Per evadere da questa trappola si aggrappa ai suoi pensieri, alla memoria, alla fantasia (tutte meravigliose farfalle) e ricomincia a vivere intensamente e con verita' i giorni, le gocce di ore, le microparticelle emozionali dei minuti, nella sorpresa personale di assaporare sensazioni mai provate.
Bauby - e' innagabile - ha molto sofferto ma ha anche saputo utilizzare quello stato di blocco per rileggere la propria vita e scoprirne il lato nascosto, la linfa autentica che la ha attraversata.

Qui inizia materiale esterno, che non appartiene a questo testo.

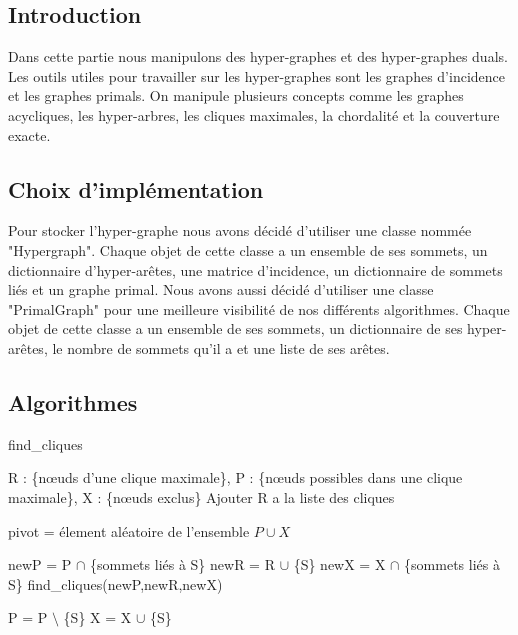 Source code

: \documentclass{article}
\begin{document}
	
	\subsection{Introduction}
	Dans cette partie nous manipulons des hyper-graphes et des hyper-graphes duals. Les outils utiles pour travailler sur les hyper-graphes sont les graphes d’incidence et les graphes primals. On manipule plusieurs concepts comme les graphes acycliques, les hyper-arbres, les cliques maximales, la chordalité et la couverture exacte.
	
	\subsection{Choix d'implémentation}
	Pour stocker l'hyper-graphe nous avons décidé d'utiliser une classe nommée "Hypergraph". Chaque objet de cette classe a un ensemble de ses sommets, un dictionnaire d'hyper-arêtes, une matrice d'incidence, un dictionnaire de sommets liés et un graphe primal.
	Nous avons aussi décidé d'utiliser une classe "PrimalGraph" pour une meilleure visibilité de nos différents algorithmes. Chaque objet de cette classe a un ensemble de ses sommets, un dictionnaire de ses hyper-arêtes, le nombre de sommets qu'il a et une liste de ses arêtes.	
	
	\subsection{Algorithmes}
	
		\begin{algorithm}[H]
		\caption{find\_cliques}
		\begin{algorithmic}[1]
		\REQUIRE R : \{nœuds d'une clique maximale\}, P : \{nœuds possibles dans une clique maximale\}, X : \{nœuds exclus\}
		\STATE Ajouter R a la liste des cliques
		\ENDIF
		
		\ELSE
		
		\STATE pivot = élement aléatoire de l'ensemble $P \cup X $
		
		
		\STATE newP = P $\cap$ \{sommets liés à S\}
		\STATE newR = R $\cup$ \{S\}
		\STATE newX = X $\cap$ \{sommets liés à S\}
		\STATE find\_cliques(newP,newR,newX)
		
		\STATE P = P $\setminus$ \{S\}
		\STATE X = X $\cup$ \{S\}
		\ENDFOR		
		
		\ENDIF
	
	
		\end{algorithmic}
		\end{algorithm}
\end{document}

"Ero cieco e sordo" dice a se stesso ad un certo punto.
Nonostante i successi nella vita professionale e le altalene emotive con donne bellissime e figli stupendi, Bauby si rese conto di come non era riuscito davvero a vivere con senso autentico e di quanto in realtà si fosse trascinato tra le cose.
L'uomo Bauby prende coscienza di se' e trova l'energia per compiere atti straordinari in una condizione fisica allucinante. E proprio durante questa prigionia sommersa scrive un diario bellissimo di se stesso (diario dal quale e' trato il film).
Schnabel riprende gran parte delle sequenze in soggettiva e utilizza il suono come principale mezzo esplicativo delle scene e delle emozioni. Il montaggio aiuta motlo bene a ricostruire il passato ed a dipanare il presente.
Un film molto visivo, di intense sensazioni, molto immaginario, fantasioso. Molto Schnabel, direi. E certamente molto Bauby.
Dopo il film ho letto il libro e ho potuto apprezzare a tutto tondo l'eccellente lavoro registico e di sceneggiatura.
E ho acquistato "Il conte di Montecristo": ma solo vedendo il film capirete il perche'!
Il film perfetto, che avrei tanto voluto saper scrivere.
Bella la colonna sonora, bella la fotografia.
Molti direbbero "certo, con un soggetto non originale così forte, bello e pronto da utilizzare, non si può sbagliare". Ed invece direi che sta proprio li' la difficolta', nel mettere in scena una storia cosi' intensa e di profondo insegnamento. Il rischio che si corrre è quello di sminuire tutto, di renderlo melenso, patetico, clichè.
Schanbel dirige sopra le righe, sopra le regole.